◆ **Problem to work on**
Task for the records below: please retype exactly and only the lines from the first through the one with "We know that", with every picture omitted.

─── Provided information ───

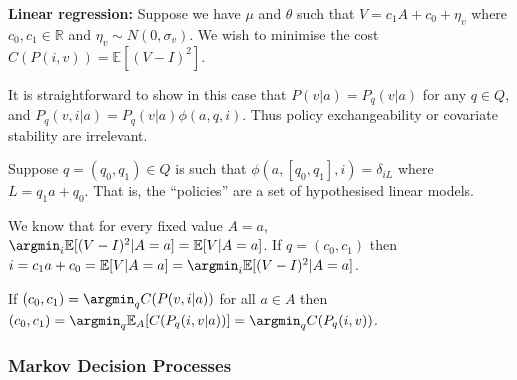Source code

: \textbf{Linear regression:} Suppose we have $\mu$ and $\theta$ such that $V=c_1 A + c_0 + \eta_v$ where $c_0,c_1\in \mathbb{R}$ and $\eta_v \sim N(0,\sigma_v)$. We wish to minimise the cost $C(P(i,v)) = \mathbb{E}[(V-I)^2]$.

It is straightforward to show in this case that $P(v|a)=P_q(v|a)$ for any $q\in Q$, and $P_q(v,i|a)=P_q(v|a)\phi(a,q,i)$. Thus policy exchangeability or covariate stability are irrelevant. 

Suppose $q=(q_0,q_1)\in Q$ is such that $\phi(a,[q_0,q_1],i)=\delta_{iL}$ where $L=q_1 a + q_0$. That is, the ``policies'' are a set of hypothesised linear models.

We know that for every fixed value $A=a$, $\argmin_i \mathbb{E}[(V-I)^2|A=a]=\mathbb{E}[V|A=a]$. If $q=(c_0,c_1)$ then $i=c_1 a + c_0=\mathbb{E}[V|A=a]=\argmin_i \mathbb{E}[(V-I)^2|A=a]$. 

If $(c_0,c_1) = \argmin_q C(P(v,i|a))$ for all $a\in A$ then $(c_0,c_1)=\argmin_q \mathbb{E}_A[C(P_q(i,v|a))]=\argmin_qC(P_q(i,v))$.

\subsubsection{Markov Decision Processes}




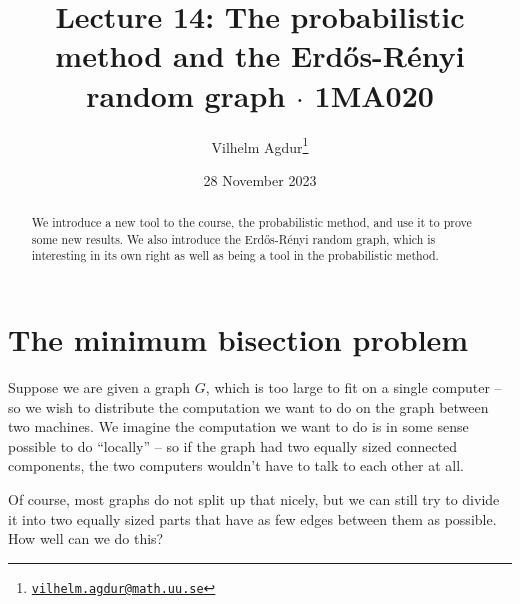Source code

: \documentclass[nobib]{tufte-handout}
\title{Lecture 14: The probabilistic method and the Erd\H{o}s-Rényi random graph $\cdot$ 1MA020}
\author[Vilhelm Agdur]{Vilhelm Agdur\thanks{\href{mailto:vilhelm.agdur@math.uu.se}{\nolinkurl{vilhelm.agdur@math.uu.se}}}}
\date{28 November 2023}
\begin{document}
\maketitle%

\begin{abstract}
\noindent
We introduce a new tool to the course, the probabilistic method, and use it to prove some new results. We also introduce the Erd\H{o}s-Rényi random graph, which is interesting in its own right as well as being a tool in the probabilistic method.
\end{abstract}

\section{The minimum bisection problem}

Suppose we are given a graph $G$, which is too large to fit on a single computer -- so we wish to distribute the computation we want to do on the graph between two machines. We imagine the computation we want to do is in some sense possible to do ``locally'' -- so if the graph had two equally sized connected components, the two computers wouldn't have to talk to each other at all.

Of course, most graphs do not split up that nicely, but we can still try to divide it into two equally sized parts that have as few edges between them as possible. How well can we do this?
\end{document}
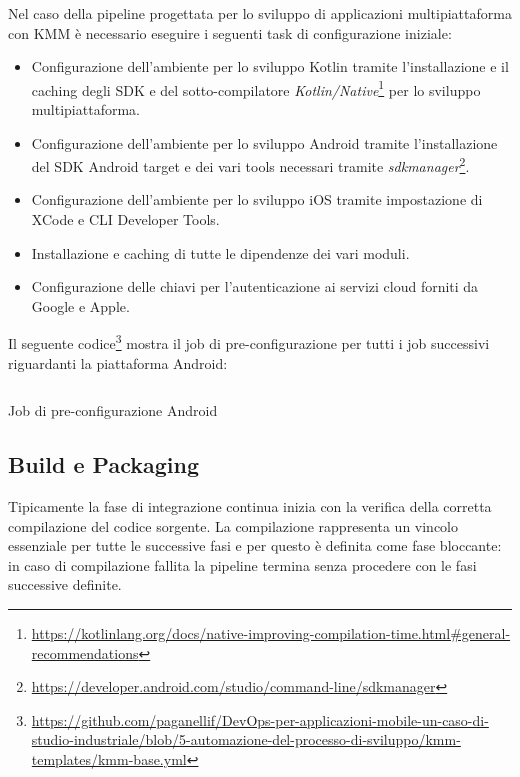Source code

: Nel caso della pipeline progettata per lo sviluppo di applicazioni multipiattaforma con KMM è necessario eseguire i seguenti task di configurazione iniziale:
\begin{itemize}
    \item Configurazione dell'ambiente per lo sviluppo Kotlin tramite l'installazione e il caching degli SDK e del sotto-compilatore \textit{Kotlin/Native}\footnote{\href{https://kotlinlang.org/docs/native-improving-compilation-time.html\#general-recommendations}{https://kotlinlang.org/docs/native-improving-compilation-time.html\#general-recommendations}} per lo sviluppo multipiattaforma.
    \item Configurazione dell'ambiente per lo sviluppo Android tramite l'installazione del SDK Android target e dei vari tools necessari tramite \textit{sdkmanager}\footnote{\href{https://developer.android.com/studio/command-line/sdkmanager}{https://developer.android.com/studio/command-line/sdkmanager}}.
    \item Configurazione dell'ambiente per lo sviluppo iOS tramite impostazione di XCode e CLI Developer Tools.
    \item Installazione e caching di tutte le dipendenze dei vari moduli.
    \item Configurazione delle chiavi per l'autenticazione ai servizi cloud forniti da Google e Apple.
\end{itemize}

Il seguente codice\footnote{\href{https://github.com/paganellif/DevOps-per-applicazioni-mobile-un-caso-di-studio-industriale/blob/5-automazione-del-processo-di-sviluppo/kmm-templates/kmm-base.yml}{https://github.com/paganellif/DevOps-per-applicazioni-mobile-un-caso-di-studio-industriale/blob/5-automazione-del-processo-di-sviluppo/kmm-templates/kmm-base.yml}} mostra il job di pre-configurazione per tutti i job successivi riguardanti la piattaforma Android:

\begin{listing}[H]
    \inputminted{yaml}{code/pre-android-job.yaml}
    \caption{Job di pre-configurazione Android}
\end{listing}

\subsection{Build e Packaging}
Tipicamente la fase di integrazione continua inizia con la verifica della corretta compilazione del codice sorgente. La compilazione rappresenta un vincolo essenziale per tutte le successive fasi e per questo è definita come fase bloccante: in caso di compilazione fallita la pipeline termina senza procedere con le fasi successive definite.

───

◆ **Answer to this problem**
Source code

: \textbf{Linear regression:} Suppose we have $\mu$ and $\theta$ such that $V=c_1 A + c_0 + \eta_v$ where $c_0,c_1\in \mathbb{R}$ and $\eta_v \sim N(0,\sigma_v)$. We wish to minimise the cost $C(P(i,v)) = \mathbb{E}[(V-I)^2]$.

It is straightforward to show in this case that $P(v|a)=P_q(v|a)$ for any $q\in Q$, and $P_q(v,i|a)=P_q(v|a)\phi(a,q,i)$. Thus policy exchangeability or covariate stability are irrelevant. 

Suppose $q=(q_0,q_1)\in Q$ is such that $\phi(a,[q_0,q_1],i)=\delta_{iL}$ where $L=q_1 a + q_0$. That is, the ``policies'' are a set of hypothesised linear models.

We know that for every fixed value $A=a$, $\argmin_i \mathbb{E}[(V-I)^2|A=a]=\mathbb{E}[V|A=a]$. If $q=(c_0,c_1)$ then $i=c_1 a + c_0=\mathbb{E}[V|A=a]=\argmin_i \mathbb{E}[(V-I)^2|A=a]$. 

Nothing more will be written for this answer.